§ **Dataset entries**:
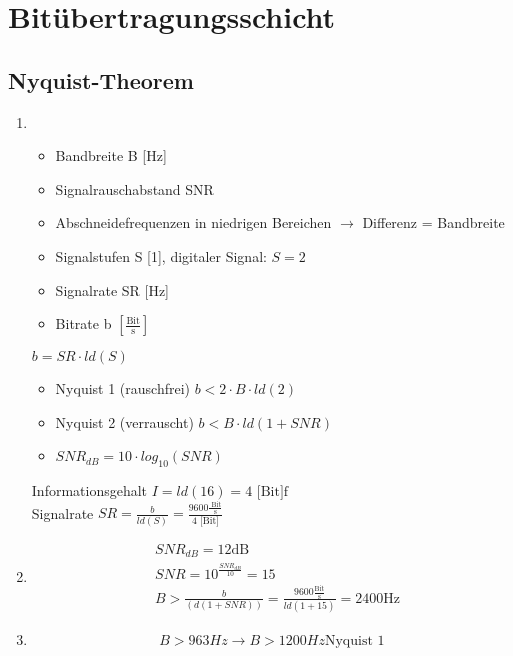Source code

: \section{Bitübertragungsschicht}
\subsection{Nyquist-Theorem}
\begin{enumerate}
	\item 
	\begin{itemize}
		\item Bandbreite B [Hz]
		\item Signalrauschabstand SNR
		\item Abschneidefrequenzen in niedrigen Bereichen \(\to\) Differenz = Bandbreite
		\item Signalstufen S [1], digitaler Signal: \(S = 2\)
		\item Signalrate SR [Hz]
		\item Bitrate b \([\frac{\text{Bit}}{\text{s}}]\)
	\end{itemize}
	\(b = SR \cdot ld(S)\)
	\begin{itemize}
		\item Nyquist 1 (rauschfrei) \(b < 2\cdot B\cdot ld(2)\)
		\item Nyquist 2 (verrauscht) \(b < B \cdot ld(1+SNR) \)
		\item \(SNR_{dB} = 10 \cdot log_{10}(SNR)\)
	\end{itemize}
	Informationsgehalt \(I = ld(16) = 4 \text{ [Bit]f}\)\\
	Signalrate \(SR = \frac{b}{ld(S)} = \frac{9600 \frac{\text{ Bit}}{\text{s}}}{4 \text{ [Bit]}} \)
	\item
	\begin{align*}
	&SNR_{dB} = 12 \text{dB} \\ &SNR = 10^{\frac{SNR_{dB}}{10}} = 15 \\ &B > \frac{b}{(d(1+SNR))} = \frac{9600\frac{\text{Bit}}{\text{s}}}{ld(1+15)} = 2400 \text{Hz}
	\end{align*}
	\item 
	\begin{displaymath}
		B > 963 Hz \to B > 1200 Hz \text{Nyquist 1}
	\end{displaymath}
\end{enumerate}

§ **WORK INSTRUCTION**:
Filter the data down to the lines that contain the string "begin", and copy them.

§ **RESPONSE**:
\begin{enumerate}
	\begin{itemize}
	\begin{itemize}
	\begin{align*}
	\begin{displaymath}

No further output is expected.